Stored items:
────────

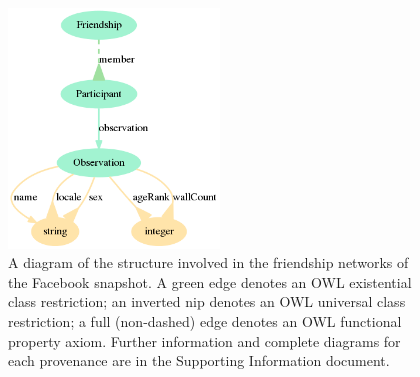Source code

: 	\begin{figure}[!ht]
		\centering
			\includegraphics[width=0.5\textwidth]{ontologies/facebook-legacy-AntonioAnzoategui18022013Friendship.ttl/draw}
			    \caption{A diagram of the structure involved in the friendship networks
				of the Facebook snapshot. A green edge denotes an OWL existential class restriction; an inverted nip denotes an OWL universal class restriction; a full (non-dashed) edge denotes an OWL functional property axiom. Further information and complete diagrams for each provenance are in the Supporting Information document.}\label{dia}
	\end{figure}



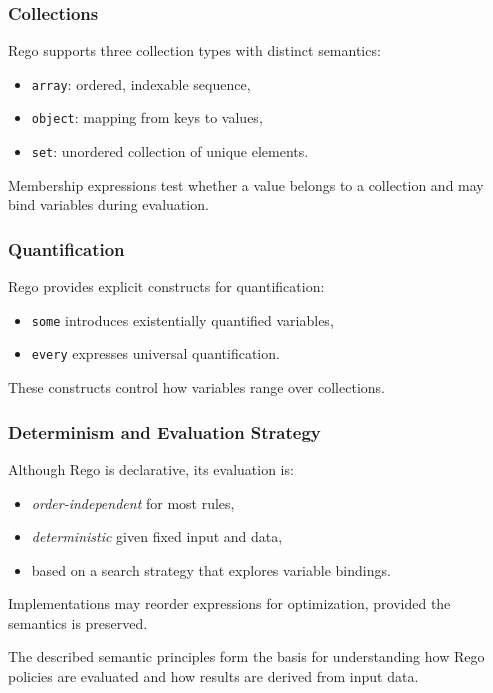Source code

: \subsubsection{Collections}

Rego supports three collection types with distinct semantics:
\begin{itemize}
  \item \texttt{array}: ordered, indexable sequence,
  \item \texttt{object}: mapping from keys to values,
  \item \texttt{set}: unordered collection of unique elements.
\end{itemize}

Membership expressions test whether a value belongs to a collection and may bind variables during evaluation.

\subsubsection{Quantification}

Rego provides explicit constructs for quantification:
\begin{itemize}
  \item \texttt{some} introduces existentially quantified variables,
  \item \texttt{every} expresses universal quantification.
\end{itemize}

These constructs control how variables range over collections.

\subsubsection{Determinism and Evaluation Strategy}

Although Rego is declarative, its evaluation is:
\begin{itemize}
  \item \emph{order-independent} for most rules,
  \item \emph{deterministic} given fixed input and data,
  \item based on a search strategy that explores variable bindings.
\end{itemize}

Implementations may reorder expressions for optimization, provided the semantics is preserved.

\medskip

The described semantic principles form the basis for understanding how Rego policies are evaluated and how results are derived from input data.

────────

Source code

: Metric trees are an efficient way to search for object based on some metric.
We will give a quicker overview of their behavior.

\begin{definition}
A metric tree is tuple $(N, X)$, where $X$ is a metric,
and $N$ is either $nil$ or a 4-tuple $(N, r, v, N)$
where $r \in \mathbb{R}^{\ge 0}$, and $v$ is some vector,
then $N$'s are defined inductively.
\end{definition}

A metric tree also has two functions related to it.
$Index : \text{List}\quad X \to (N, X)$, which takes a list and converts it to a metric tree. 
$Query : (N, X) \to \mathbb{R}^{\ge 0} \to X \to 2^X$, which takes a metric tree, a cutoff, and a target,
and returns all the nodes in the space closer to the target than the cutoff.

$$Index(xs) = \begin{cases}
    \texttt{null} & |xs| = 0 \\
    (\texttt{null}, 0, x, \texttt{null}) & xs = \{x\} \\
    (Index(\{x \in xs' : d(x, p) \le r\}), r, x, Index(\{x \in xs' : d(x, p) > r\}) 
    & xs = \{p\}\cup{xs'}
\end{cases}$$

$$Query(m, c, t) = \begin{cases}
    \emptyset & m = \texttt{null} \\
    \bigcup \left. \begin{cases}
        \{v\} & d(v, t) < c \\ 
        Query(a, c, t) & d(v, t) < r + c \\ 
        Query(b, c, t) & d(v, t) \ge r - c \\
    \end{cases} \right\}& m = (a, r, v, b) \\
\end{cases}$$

────────

- [Your instructions]
Copy out the lines of the data where the string "mathbb" occurs.

- [Answer section]
where $r \in \mathbb{R}^{\ge 0}$, and $v$ is some vector,
$Query : (N, X) \to \mathbb{R}^{\ge 0} \to X \to 2^X$, which takes a metric tree, a cutoff, and a target,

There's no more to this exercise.